Medal Madness and Sporting Myopia: Australia’s Misery Continues
A certain disease has taken hold of the sporting consciousness in Australia. Some might argue that it was jaundiced to begin with, obsessive, narcissistic, and, in spates, self-loathing. But the recent ‘silver’ performance of the Australian athletes, most conspicuously in such sports as swimming and rowing, has triggered a sentiment that needs not only reining in but culling.
Consider, for instance, the remarks by John Coates, Australia’s Olympic poobah. In May 2010, the Australian Olympic Committee was told that the government would increase funding to elite sports, with an Olympic focus in mind. “It would’ve helped if the government had moved quicker and the funding been available at the commencement of this Olympiad.” Cash for gold medals is evidently the AOC’s motto. Not only is this a besmirching of the athletes who did win silver, but it ignores the disproportionate emphasis that is being placed on the Olympics. (The Australian contingent is already bloated – at least in terms of numbers.) Other insidious symptoms of this silvered show are also revealing themselves.
Australian broadcasters (read, broadcaster) are simply not showing the standing of the national team on the medal tally anymore – such displays are simply considered shaming acts. (Surely, the other way is to see them as affirming acts of humility in recognition that there are, god forbid, decent, competitive and dare one say it, better teams out there.)
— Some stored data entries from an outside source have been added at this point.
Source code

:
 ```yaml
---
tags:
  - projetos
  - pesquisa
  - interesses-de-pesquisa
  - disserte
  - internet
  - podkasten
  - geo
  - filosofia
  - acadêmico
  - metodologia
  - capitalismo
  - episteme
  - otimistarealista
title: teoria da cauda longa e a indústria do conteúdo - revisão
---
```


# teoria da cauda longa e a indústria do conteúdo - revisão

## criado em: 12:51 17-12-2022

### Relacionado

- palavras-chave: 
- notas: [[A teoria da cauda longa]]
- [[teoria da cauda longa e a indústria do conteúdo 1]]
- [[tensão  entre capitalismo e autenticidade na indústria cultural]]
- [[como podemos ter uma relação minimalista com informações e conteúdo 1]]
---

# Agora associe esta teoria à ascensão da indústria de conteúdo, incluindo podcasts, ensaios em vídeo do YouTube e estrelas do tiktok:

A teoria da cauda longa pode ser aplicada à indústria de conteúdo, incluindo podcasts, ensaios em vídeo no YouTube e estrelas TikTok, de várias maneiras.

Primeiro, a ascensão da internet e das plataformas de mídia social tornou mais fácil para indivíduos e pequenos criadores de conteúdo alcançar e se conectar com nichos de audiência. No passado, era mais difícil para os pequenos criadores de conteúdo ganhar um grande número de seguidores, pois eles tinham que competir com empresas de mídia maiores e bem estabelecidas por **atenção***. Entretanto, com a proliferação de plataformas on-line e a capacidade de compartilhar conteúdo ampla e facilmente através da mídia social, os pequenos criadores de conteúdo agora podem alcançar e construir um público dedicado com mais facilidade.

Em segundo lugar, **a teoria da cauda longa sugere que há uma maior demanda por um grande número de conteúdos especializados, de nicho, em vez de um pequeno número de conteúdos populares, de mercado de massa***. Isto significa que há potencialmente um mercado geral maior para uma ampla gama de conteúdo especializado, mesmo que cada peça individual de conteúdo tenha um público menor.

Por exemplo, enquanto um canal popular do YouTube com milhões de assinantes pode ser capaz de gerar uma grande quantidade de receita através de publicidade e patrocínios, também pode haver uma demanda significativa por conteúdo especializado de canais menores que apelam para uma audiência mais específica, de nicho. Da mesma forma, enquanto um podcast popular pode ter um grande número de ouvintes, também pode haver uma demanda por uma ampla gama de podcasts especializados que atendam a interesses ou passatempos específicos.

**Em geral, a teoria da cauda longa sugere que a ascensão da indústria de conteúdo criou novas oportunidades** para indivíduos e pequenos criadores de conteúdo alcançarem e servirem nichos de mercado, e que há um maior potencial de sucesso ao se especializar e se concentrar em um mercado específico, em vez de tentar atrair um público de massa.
This reached the level of comedy when New Zealand’s remarkable effort was somehow effaced from the Australian sporting record. Channel Nine, whose coverage of these games has been lamentable in its ignorance and woeful in its myopia towards countries that do not sport the somewhat tarnished green and gold, refused to show the New Zealand medal count. The channel also persists in running commentary that is encyclopaedic in its lack of awareness of names and tactics from opposing teams. 105,000 Australians have even taken the trouble of ringing up the network, asking its media politburo to stop running “swimming, repeats of swimming, interviews of swimming, analysis of swimming, previews of swimming.”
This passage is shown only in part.